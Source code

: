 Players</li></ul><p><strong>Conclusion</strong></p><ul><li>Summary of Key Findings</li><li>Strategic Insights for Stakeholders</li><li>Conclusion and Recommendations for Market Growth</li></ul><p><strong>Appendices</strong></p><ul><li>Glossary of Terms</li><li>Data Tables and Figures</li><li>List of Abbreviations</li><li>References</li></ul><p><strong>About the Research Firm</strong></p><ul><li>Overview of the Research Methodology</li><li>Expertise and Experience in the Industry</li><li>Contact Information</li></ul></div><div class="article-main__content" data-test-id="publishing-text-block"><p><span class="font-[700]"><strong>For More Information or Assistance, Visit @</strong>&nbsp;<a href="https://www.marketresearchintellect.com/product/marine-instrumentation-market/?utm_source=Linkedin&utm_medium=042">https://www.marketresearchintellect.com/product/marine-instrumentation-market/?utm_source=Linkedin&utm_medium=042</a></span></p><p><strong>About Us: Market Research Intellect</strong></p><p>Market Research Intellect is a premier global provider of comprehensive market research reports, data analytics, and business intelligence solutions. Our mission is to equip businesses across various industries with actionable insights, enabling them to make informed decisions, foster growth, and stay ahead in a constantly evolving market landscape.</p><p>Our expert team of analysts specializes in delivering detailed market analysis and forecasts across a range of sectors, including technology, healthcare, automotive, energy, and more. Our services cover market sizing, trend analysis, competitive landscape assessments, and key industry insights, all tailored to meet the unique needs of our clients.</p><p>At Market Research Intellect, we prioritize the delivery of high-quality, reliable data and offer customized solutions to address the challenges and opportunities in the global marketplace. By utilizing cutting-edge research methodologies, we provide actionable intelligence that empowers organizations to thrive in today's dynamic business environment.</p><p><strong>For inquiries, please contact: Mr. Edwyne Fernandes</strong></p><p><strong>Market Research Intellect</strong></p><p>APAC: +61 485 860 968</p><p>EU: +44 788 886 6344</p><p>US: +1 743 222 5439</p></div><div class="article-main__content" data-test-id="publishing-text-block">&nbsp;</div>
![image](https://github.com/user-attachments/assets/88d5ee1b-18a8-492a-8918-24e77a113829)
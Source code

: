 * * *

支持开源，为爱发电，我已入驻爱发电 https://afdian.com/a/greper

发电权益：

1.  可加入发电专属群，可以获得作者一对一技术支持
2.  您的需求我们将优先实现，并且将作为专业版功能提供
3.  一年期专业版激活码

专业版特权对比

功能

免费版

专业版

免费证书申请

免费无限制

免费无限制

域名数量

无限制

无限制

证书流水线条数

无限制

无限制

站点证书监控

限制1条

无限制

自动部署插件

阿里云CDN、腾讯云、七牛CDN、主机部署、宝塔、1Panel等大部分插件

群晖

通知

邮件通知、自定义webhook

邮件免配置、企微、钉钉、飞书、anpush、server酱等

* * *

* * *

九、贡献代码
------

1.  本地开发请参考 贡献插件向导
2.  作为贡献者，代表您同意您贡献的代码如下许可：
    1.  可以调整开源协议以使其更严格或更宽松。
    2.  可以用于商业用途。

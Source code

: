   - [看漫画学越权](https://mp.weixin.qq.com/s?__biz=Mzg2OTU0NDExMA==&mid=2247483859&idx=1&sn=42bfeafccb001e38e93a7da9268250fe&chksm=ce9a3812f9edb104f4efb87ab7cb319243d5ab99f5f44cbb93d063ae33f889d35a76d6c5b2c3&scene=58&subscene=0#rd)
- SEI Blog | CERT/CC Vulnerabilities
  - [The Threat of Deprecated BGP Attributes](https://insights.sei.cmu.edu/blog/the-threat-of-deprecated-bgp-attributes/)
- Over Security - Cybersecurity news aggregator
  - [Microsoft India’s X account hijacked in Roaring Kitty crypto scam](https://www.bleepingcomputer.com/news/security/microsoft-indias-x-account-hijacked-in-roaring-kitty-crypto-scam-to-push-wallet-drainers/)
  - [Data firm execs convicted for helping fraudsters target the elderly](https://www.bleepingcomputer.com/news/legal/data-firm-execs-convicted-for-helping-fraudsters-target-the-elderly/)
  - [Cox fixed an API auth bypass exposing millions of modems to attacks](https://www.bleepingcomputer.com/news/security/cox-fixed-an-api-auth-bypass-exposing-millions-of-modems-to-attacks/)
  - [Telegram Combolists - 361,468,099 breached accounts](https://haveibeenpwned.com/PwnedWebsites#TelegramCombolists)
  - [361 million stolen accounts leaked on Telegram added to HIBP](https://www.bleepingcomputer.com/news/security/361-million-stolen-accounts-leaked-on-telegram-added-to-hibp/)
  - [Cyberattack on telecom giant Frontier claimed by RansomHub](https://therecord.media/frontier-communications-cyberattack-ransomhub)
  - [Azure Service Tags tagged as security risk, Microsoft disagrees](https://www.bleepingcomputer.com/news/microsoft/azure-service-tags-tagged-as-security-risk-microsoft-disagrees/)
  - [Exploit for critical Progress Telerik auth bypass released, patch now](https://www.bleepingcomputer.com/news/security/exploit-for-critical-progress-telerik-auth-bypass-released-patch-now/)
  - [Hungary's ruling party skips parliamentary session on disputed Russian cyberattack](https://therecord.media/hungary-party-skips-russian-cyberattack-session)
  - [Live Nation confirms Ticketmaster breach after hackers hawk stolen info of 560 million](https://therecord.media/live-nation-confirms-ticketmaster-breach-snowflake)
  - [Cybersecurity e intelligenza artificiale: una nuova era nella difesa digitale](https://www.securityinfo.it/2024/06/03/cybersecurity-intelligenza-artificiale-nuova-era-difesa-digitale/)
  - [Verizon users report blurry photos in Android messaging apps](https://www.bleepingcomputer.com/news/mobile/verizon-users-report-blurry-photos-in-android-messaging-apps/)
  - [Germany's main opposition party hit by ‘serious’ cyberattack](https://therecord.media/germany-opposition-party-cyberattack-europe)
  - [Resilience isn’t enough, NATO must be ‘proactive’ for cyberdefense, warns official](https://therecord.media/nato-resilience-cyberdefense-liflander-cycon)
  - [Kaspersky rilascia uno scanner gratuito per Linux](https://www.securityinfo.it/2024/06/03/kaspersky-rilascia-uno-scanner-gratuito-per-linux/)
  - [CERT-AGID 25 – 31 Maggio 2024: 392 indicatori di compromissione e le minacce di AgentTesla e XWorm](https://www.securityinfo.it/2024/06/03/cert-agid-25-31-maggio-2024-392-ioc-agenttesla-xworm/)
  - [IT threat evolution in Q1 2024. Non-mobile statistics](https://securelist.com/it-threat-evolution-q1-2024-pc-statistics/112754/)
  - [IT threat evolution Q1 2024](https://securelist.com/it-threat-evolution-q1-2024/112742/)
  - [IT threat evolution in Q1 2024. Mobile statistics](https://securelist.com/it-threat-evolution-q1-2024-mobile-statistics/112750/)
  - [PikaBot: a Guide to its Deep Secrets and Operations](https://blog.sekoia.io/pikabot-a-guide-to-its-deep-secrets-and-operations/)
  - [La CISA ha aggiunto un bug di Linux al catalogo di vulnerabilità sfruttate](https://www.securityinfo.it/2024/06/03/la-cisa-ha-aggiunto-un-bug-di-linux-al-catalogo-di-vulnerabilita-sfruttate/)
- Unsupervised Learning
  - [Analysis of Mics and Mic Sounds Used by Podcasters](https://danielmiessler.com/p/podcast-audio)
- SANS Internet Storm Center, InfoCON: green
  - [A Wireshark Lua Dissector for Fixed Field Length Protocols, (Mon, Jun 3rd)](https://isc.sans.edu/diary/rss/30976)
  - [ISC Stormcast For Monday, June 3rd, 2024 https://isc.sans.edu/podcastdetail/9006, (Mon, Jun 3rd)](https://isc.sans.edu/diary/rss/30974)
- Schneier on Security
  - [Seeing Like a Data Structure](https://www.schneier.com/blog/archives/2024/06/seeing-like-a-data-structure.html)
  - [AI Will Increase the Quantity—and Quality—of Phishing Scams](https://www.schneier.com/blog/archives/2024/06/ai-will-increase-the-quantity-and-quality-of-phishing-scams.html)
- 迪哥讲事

* [WORK TASK] Return, word for word, the lines of the data above from the line with "- [Verizon users" through the line with "- [IT threat evolution in Q1 2024. Mobile", inclusive.

* [ANSWER FOR THE TASK]
  - [Verizon users report blurry photos in Android messaging apps](https://www.bleepingcomputer.com/news/mobile/verizon-users-report-blurry-photos-in-android-messaging-apps/)
  - [Germany's main opposition party hit by ‘serious’ cyberattack](https://therecord.media/germany-opposition-party-cyberattack-europe)
  - [Resilience isn’t enough, NATO must be ‘proactive’ for cyberdefense, warns official](https://therecord.media/nato-resilience-cyberdefense-liflander-cycon)
  - [Kaspersky rilascia uno scanner gratuito per Linux](https://www.securityinfo.it/2024/06/03/kaspersky-rilascia-uno-scanner-gratuito-per-linux/)
  - [CERT-AGID 25 – 31 Maggio 2024: 392 indicatori di compromissione e le minacce di AgentTesla e XWorm](https://www.securityinfo.it/2024/06/03/cert-agid-25-31-maggio-2024-392-ioc-agenttesla-xworm/)
  - [IT threat evolution in Q1 2024. Non-mobile statistics](https://securelist.com/it-threat-evolution-q1-2024-pc-statistics/112754/)
  - [IT threat evolution Q1 2024](https://securelist.com/it-threat-evolution-q1-2024/112742/)
  - [IT threat evolution in Q1 2024. Mobile statistics](https://securelist.com/it-threat-evolution-q1-2024-mobile-statistics/112750/)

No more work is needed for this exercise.